**Saved data entries**
=== Begin Enclosure ===

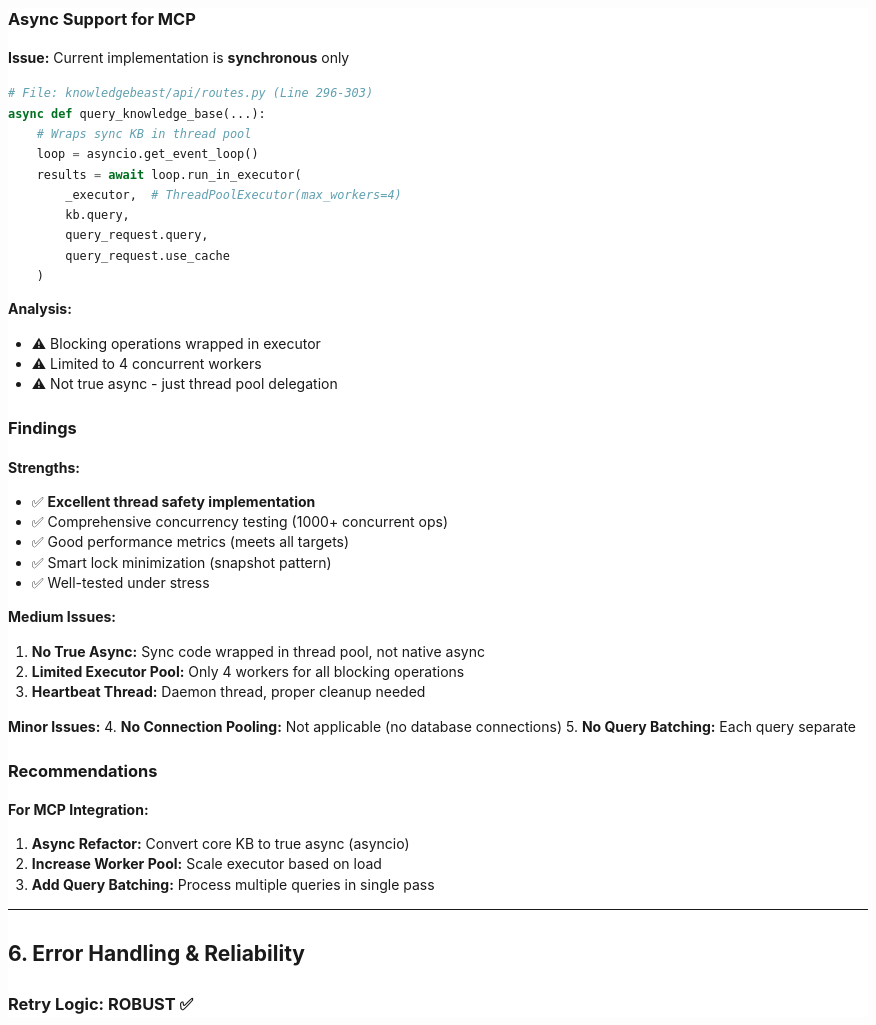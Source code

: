 ### Async Support for MCP

**Issue:** Current implementation is **synchronous** only

```python
# File: knowledgebeast/api/routes.py (Line 296-303)
async def query_knowledge_base(...):
    # Wraps sync KB in thread pool
    loop = asyncio.get_event_loop()
    results = await loop.run_in_executor(
        _executor,  # ThreadPoolExecutor(max_workers=4)
        kb.query,
        query_request.query,
        query_request.use_cache
    )
```

**Analysis:**
- ⚠️ Blocking operations wrapped in executor
- ⚠️ Limited to 4 concurrent workers
- ⚠️ Not true async - just thread pool delegation

### Findings

**Strengths:**
- ✅ **Excellent thread safety implementation**
- ✅ Comprehensive concurrency testing (1000+ concurrent ops)
- ✅ Good performance metrics (meets all targets)
- ✅ Smart lock minimization (snapshot pattern)
- ✅ Well-tested under stress

**Medium Issues:**
1. **No True Async:** Sync code wrapped in thread pool, not native async
2. **Limited Executor Pool:** Only 4 workers for all blocking operations
3. **Heartbeat Thread:** Daemon thread, proper cleanup needed

**Minor Issues:**
4. **No Connection Pooling:** Not applicable (no database connections)
5. **No Query Batching:** Each query separate

### Recommendations

**For MCP Integration:**
1. **Async Refactor:** Convert core KB to true async (asyncio)
2. **Increase Worker Pool:** Scale executor based on load
3. **Add Query Batching:** Process multiple queries in single pass

---

## 6. Error Handling & Reliability

### Retry Logic: **ROBUST** ✅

=== End Enclosure ===

**INSTRUCTIONS FOR THE TASK**
Please print all the entries exactly as written, but drop the pictures.

**SOLUTION FOR THIS EXERCISE**
Source code

: ### Async Support for MCP

**Issue:** Current implementation is **synchronous** only

```python
# File: knowledgebeast/api/routes.py (Line 296-303)
async def query_knowledge_base(...):
    # Wraps sync KB in thread pool
    loop = asyncio.get_event_loop()
    results = await loop.run_in_executor(
        _executor,  # ThreadPoolExecutor(max_workers=4)
        kb.query,
        query_request.query,
        query_request.use_cache
    )
```

**Analysis:**
- ⚠️ Blocking operations wrapped in executor
- ⚠️ Limited to 4 concurrent workers
- ⚠️ Not true async - just thread pool delegation

### Findings

**Strengths:**
- ✅ **Excellent thread safety implementation**
- ✅ Comprehensive concurrency testing (1000+ concurrent ops)
- ✅ Good performance metrics (meets all targets)
- ✅ Smart lock minimization (snapshot pattern)
- ✅ Well-tested under stress

**Medium Issues:**
1. **No True Async:** Sync code wrapped in thread pool, not native async
2. **Limited Executor Pool:** Only 4 workers for all blocking operations
3. **Heartbeat Thread:** Daemon thread, proper cleanup needed

**Minor Issues:**
4. **No Connection Pooling:** Not applicable (no database connections)
5. **No Query Batching:** Each query separate

### Recommendations

**For MCP Integration:**
1. **Async Refactor:** Convert core KB to true async (asyncio)
2. **Increase Worker Pool:** Scale executor based on load
3. **Add Query Batching:** Process multiple queries in single pass

---

## 6. Error Handling & Reliability

### Retry Logic: **ROBUST** ✅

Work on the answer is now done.